[Data extracted from a collection]
# # # # # # #

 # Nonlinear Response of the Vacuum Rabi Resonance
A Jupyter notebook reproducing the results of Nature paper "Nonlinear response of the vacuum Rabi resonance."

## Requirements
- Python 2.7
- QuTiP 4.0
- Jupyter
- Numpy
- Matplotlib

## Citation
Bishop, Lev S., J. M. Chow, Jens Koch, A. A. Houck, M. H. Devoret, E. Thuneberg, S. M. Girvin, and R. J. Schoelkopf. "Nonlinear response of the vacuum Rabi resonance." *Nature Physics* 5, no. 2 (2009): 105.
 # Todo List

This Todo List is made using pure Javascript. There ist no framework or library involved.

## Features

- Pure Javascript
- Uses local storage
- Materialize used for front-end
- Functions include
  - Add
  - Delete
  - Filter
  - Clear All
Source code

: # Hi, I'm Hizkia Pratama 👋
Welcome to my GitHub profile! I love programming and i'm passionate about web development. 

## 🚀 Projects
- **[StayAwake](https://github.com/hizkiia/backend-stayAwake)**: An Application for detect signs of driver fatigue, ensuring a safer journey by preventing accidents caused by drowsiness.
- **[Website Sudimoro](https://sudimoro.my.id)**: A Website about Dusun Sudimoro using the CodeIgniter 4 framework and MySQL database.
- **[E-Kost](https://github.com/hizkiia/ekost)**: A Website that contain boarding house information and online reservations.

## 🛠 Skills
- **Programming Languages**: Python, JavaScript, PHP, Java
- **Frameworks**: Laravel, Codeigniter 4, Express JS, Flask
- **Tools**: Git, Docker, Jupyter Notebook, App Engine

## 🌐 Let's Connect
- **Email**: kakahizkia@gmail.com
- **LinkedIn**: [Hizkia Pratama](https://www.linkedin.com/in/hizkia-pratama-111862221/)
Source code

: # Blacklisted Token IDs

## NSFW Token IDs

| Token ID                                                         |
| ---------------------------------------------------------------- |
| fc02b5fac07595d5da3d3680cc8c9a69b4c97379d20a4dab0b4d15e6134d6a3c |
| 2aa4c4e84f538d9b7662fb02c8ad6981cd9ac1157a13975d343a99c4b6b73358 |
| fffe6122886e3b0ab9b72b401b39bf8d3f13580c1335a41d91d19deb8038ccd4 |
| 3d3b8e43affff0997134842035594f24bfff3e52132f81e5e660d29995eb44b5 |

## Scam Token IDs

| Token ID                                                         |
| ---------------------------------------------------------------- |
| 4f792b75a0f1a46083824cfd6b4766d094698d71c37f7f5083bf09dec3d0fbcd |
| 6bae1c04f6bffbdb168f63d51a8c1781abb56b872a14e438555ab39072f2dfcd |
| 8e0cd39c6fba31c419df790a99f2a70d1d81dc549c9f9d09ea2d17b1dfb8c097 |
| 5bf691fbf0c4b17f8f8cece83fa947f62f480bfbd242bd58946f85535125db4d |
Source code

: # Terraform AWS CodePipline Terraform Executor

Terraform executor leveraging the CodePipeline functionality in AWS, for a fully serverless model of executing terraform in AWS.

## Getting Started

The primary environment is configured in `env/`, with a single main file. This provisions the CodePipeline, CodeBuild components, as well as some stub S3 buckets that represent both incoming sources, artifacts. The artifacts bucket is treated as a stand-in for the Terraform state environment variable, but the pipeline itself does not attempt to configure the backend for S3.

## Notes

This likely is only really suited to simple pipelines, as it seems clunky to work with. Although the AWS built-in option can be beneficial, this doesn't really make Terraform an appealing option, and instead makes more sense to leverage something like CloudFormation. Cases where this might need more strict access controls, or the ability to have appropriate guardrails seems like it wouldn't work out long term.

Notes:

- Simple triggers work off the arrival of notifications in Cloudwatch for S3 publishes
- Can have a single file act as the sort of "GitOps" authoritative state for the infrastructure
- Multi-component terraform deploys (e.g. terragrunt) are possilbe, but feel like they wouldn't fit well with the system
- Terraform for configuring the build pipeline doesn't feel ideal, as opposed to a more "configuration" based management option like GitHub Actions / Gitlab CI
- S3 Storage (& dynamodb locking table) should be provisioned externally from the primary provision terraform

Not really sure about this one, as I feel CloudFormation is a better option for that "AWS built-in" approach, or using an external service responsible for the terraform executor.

# # # # # # #

Nothing in the data above should change. Please copy it all.

 # Nonlinear Response of the Vacuum Rabi Resonance
A Jupyter notebook reproducing the results of Nature paper "Nonlinear response of the vacuum Rabi resonance."

## Requirements
- Python 2.7
- QuTiP 4.0
- Jupyter
- Numpy
- Matplotlib

## Citation
Bishop, Lev S., J. M. Chow, Jens Koch, A. A. Houck, M. H. Devoret, E. Thuneberg, S. M. Girvin, and R. J. Schoelkopf. "Nonlinear response of the vacuum Rabi resonance." *Nature Physics* 5, no. 2 (2009): 105.
 # Todo List

This Todo List is made using pure Javascript. There ist no framework or library involved.

## Features

- Pure Javascript
- Uses local storage
- Materialize used for front-end
- Functions include
  - Add
  - Delete
  - Filter
  - Clear All
Source code

: # Hi, I'm Hizkia Pratama 👋
Welcome to my GitHub profile! I love programming and i'm passionate about web development. 

## 🚀 Projects
- **[StayAwake](https://github.com/hizkiia/backend-stayAwake)**: An Application for detect signs of driver fatigue, ensuring a safer journey by preventing accidents caused by drowsiness.
- **[Website Sudimoro](https://sudimoro.my.id)**: A Website about Dusun Sudimoro using the CodeIgniter 4 framework and MySQL database.
- **[E-Kost](https://github.com/hizkiia/ekost)**: A Website that contain boarding house information and online reservations.

## 🛠 Skills
- **Programming Languages**: Python, JavaScript, PHP, Java
- **Frameworks**: Laravel, Codeigniter 4, Express JS, Flask
- **Tools**: Git, Docker, Jupyter Notebook, App Engine

## 🌐 Let's Connect
- **Email**: kakahizkia@gmail.com
- **LinkedIn**: [Hizkia Pratama](https://www.linkedin.com/in/hizkia-pratama-111862221/)
Source code

: # Blacklisted Token IDs

## NSFW Token IDs

| Token ID                                                         |
| ---------------------------------------------------------------- |
| fc02b5fac07595d5da3d3680cc8c9a69b4c97379d20a4dab0b4d15e6134d6a3c |
| 2aa4c4e84f538d9b7662fb02c8ad6981cd9ac1157a13975d343a99c4b6b73358 |
| fffe6122886e3b0ab9b72b401b39bf8d3f13580c1335a41d91d19deb8038ccd4 |
| 3d3b8e43affff0997134842035594f24bfff3e52132f81e5e660d29995eb44b5 |

## Scam Token IDs

| Token ID                                                         |
| ---------------------------------------------------------------- |
| 4f792b75a0f1a46083824cfd6b4766d094698d71c37f7f5083bf09dec3d0fbcd |
| 6bae1c04f6bffbdb168f63d51a8c1781abb56b872a14e438555ab39072f2dfcd |
| 8e0cd39c6fba31c419df790a99f2a70d1d81dc549c9f9d09ea2d17b1dfb8c097 |
| 5bf691fbf0c4b17f8f8cece83fa947f62f480bfbd242bd58946f85535125db4d |
Source code

: # Terraform AWS CodePipline Terraform Executor

Terraform executor leveraging the CodePipeline functionality in AWS, for a fully serverless model of executing terraform in AWS.

## Getting Started

The primary environment is configured in `env/`, with a single main file. This provisions the CodePipeline, CodeBuild components, as well as some stub S3 buckets that represent both incoming sources, artifacts. The artifacts bucket is treated as a stand-in for the Terraform state environment variable, but the pipeline itself does not attempt to configure the backend for S3.

## Notes

This likely is only really suited to simple pipelines, as it seems clunky to work with. Although the AWS built-in option can be beneficial, this doesn't really make Terraform an appealing option, and instead makes more sense to leverage something like CloudFormation. Cases where this might need more strict access controls, or the ability to have appropriate guardrails seems like it wouldn't work out long term.

Notes:

- Simple triggers work off the arrival of notifications in Cloudwatch for S3 publishes
- Can have a single file act as the sort of "GitOps" authoritative state for the infrastructure
- Multi-component terraform deploys (e.g. terragrunt) are possilbe, but feel like they wouldn't fit well with the system
- Terraform for configuring the build pipeline doesn't feel ideal, as opposed to a more "configuration" based management option like GitHub Actions / Gitlab CI
- S3 Storage (& dynamodb locking table) should be provisioned externally from the primary provision terraform

Not really sure about this one, as I feel CloudFormation is a better option for that "AWS built-in" approach, or using an external service responsible for the terraform executor.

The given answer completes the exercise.